All of the entries need to be set down exactly as they read.
*** Supplied records Section Begins ***
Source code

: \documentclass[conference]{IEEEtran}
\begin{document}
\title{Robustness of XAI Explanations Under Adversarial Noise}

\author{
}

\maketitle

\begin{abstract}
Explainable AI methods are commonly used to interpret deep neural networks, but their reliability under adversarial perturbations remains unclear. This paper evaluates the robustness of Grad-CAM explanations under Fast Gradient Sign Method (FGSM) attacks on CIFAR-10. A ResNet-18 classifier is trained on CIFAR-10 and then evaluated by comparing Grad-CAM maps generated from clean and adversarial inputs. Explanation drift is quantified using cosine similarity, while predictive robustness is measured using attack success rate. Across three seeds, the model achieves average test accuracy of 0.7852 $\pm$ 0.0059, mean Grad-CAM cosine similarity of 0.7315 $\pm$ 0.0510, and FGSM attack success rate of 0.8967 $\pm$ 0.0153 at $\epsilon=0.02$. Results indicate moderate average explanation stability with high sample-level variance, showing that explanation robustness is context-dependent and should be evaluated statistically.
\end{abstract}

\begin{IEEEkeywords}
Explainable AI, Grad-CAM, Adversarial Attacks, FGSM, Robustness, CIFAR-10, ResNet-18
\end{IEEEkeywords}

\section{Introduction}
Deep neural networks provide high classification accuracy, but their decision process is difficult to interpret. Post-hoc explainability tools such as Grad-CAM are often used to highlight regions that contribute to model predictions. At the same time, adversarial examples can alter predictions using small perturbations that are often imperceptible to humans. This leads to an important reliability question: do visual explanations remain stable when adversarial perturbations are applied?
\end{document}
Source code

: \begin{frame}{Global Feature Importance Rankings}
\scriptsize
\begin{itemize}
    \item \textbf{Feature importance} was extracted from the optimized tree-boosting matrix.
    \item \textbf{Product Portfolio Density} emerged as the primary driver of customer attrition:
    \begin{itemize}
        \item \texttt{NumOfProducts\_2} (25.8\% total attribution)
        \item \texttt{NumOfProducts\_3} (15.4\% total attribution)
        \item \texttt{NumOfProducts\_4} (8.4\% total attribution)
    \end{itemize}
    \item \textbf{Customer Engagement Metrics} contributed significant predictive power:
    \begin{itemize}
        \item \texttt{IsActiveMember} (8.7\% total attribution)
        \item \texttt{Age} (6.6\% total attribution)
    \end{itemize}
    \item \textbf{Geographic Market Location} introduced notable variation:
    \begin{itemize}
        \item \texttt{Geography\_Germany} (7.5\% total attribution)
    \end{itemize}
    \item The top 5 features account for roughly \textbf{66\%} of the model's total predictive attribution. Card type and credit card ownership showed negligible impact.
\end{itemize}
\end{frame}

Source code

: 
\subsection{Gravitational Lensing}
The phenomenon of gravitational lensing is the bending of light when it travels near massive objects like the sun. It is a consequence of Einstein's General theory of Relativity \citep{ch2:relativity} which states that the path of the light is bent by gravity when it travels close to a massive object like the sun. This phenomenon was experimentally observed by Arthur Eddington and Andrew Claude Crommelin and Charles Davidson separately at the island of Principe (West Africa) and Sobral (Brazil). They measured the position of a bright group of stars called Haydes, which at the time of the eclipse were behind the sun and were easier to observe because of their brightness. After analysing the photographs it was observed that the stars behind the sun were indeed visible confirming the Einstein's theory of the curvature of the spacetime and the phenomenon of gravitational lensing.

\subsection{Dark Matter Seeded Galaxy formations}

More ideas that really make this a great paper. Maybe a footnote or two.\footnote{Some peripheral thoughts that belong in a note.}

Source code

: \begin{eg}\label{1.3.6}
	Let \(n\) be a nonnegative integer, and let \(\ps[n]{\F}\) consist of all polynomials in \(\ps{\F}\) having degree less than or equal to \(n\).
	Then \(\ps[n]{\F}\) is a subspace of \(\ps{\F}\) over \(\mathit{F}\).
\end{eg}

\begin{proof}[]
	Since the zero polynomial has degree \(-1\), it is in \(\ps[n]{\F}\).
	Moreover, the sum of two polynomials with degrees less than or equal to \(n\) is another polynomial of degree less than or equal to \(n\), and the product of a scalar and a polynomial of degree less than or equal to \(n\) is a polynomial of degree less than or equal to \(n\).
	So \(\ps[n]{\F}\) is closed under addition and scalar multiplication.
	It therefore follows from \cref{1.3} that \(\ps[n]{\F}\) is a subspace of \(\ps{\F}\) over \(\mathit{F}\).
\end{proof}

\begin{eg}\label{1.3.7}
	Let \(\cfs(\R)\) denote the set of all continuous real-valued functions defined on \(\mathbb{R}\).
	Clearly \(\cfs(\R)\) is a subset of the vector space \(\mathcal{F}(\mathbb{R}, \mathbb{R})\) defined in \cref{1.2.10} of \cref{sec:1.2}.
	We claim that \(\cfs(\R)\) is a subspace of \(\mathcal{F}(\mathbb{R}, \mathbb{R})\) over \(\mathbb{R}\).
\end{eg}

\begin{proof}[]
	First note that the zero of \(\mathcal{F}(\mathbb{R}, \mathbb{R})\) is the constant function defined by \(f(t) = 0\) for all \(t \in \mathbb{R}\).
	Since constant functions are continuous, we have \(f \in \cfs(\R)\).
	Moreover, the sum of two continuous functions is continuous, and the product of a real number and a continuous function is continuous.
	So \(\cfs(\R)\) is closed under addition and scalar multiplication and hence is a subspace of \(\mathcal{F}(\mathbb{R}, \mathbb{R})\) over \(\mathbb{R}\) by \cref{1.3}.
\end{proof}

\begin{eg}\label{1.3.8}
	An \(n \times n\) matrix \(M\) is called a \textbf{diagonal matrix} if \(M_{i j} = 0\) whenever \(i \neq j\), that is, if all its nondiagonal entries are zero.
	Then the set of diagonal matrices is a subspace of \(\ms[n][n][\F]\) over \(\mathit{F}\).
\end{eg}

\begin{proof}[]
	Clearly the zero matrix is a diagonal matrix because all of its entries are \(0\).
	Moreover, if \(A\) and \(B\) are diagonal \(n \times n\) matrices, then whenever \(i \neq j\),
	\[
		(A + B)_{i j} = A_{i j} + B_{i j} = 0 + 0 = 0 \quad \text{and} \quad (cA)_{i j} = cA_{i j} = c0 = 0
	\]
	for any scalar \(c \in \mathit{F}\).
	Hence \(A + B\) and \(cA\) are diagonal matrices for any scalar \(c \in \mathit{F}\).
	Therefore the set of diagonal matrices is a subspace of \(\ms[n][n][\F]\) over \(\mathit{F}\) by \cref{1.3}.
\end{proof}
*** Supplied records Section Ends ***
Written response
Source code

: \documentclass[conference]{IEEEtran}
\begin{document}
\title{Robustness of XAI Explanations Under Adversarial Noise}

\author{
}

\maketitle

\begin{abstract}
Explainable AI methods are commonly used to interpret deep neural networks, but their reliability under adversarial perturbations remains unclear. This paper evaluates the robustness of Grad-CAM explanations under Fast Gradient Sign Method (FGSM) attacks on CIFAR-10. A ResNet-18 classifier is trained on CIFAR-10 and then evaluated by comparing Grad-CAM maps generated from clean and adversarial inputs. Explanation drift is quantified using cosine similarity, while predictive robustness is measured using attack success rate. Across three seeds, the model achieves average test accuracy of 0.7852 $\pm$ 0.0059, mean Grad-CAM cosine similarity of 0.7315 $\pm$ 0.0510, and FGSM attack success rate of 0.8967 $\pm$ 0.0153 at $\epsilon=0.02$. Results indicate moderate average explanation stability with high sample-level variance, showing that explanation robustness is context-dependent and should be evaluated statistically.
\end{abstract}

\begin{IEEEkeywords}
Explainable AI, Grad-CAM, Adversarial Attacks, FGSM, Robustness, CIFAR-10, ResNet-18
\end{IEEEkeywords}

\section{Introduction}
Deep neural networks provide high classification accuracy, but their decision process is difficult to interpret. Post-hoc explainability tools such as Grad-CAM are often used to highlight regions that contribute to model predictions. At the same time, adversarial examples can alter predictions using small perturbations that are often imperceptible to humans. This leads to an important reliability question: do visual explanations remain stable when adversarial perturbations are applied?
\end{document}
Source code

: \begin{frame}{Global Feature Importance Rankings}
\scriptsize
\begin{itemize}
    \item \textbf{Feature importance} was extracted from the optimized tree-boosting matrix.
    \item \textbf{Product Portfolio Density} emerged as the primary driver of customer attrition:
    \begin{itemize}
        \item \texttt{NumOfProducts\_2} (25.8\% total attribution)
        \item \texttt{NumOfProducts\_3} (15.4\% total attribution)
        \item \texttt{NumOfProducts\_4} (8.4\% total attribution)
    \end{itemize}
    \item \textbf{Customer Engagement Metrics} contributed significant predictive power:
    \begin{itemize}
        \item \texttt{IsActiveMember} (8.7\% total attribution)
        \item \texttt{Age} (6.6\% total attribution)
    \end{itemize}
    \item \textbf{Geographic Market Location} introduced notable variation:
    \begin{itemize}
        \item \texttt{Geography\_Germany} (7.5\% total attribution)
    \end{itemize}
    \item The top 5 features account for roughly \textbf{66\%} of the model's total predictive attribution. Card type and credit card ownership showed negligible impact.
\end{itemize}
\end{frame}

Source code

: 
\subsection{Gravitational Lensing}
The phenomenon of gravitational lensing is the bending of light when it travels near massive objects like the sun. It is a consequence of Einstein's General theory of Relativity \citep{ch2:relativity} which states that the path of the light is bent by gravity when it travels close to a massive object like the sun. This phenomenon was experimentally observed by Arthur Eddington and Andrew Claude Crommelin and Charles Davidson separately at the island of Principe (West Africa) and Sobral (Brazil). They measured the position of a bright group of stars called Haydes, which at the time of the eclipse were behind the sun and were easier to observe because of their brightness. After analysing the photographs it was observed that the stars behind the sun were indeed visible confirming the Einstein's theory of the curvature of the spacetime and the phenomenon of gravitational lensing.

\subsection{Dark Matter Seeded Galaxy formations}

More ideas that really make this a great paper. Maybe a footnote or two.\footnote{Some peripheral thoughts that belong in a note.}

Source code

: \begin{eg}\label{1.3.6}
	Let \(n\) be a nonnegative integer, and let \(\ps[n]{\F}\) consist of all polynomials in \(\ps{\F}\) having degree less than or equal to \(n\).
	Then \(\ps[n]{\F}\) is a subspace of \(\ps{\F}\) over \(\mathit{F}\).
\end{eg}

\begin{proof}[]
	Since the zero polynomial has degree \(-1\), it is in \(\ps[n]{\F}\).
	Moreover, the sum of two polynomials with degrees less than or equal to \(n\) is another polynomial of degree less than or equal to \(n\), and the product of a scalar and a polynomial of degree less than or equal to \(n\) is a polynomial of degree less than or equal to \(n\).
	So \(\ps[n]{\F}\) is closed under addition and scalar multiplication.
	It therefore follows from \cref{1.3} that \(\ps[n]{\F}\) is a subspace of \(\ps{\F}\) over \(\mathit{F}\).
\end{proof}

\begin{eg}\label{1.3.7}
	Let \(\cfs(\R)\) denote the set of all continuous real-valued functions defined on \(\mathbb{R}\).
	Clearly \(\cfs(\R)\) is a subset of the vector space \(\mathcal{F}(\mathbb{R}, \mathbb{R})\) defined in \cref{1.2.10} of \cref{sec:1.2}.
	We claim that \(\cfs(\R)\) is a subspace of \(\mathcal{F}(\mathbb{R}, \mathbb{R})\) over \(\mathbb{R}\).
\end{eg}

\begin{proof}[]
	First note that the zero of \(\mathcal{F}(\mathbb{R}, \mathbb{R})\) is the constant function defined by \(f(t) = 0\) for all \(t \in \mathbb{R}\).
	Since constant functions are continuous, we have \(f \in \cfs(\R)\).
	Moreover, the sum of two continuous functions is continuous, and the product of a real number and a continuous function is continuous.
	So \(\cfs(\R)\) is closed under addition and scalar multiplication and hence is a subspace of \(\mathcal{F}(\mathbb{R}, \mathbb{R})\) over \(\mathbb{R}\) by \cref{1.3}.
\end{proof}

\begin{eg}\label{1.3.8}
	An \(n \times n\) matrix \(M\) is called a \textbf{diagonal matrix} if \(M_{i j} = 0\) whenever \(i \neq j\), that is, if all its nondiagonal entries are zero.
	Then the set of diagonal matrices is a subspace of \(\ms[n][n][\F]\) over \(\mathit{F}\).
\end{eg}

\begin{proof}[]
	Clearly the zero matrix is a diagonal matrix because all of its entries are \(0\).
	Moreover, if \(A\) and \(B\) are diagonal \(n \times n\) matrices, then whenever \(i \neq j\),
	\[
		(A + B)_{i j} = A_{i j} + B_{i j} = 0 + 0 = 0 \quad \text{and} \quad (cA)_{i j} = cA_{i j} = c0 = 0
	\]
	for any scalar \(c \in \mathit{F}\).
	Hence \(A + B\) and \(cA\) are diagonal matrices for any scalar \(c \in \mathit{F}\).
	Therefore the set of diagonal matrices is a subspace of \(\ms[n][n][\F]\) over \(\mathit{F}\) by \cref{1.3}.
\end{proof}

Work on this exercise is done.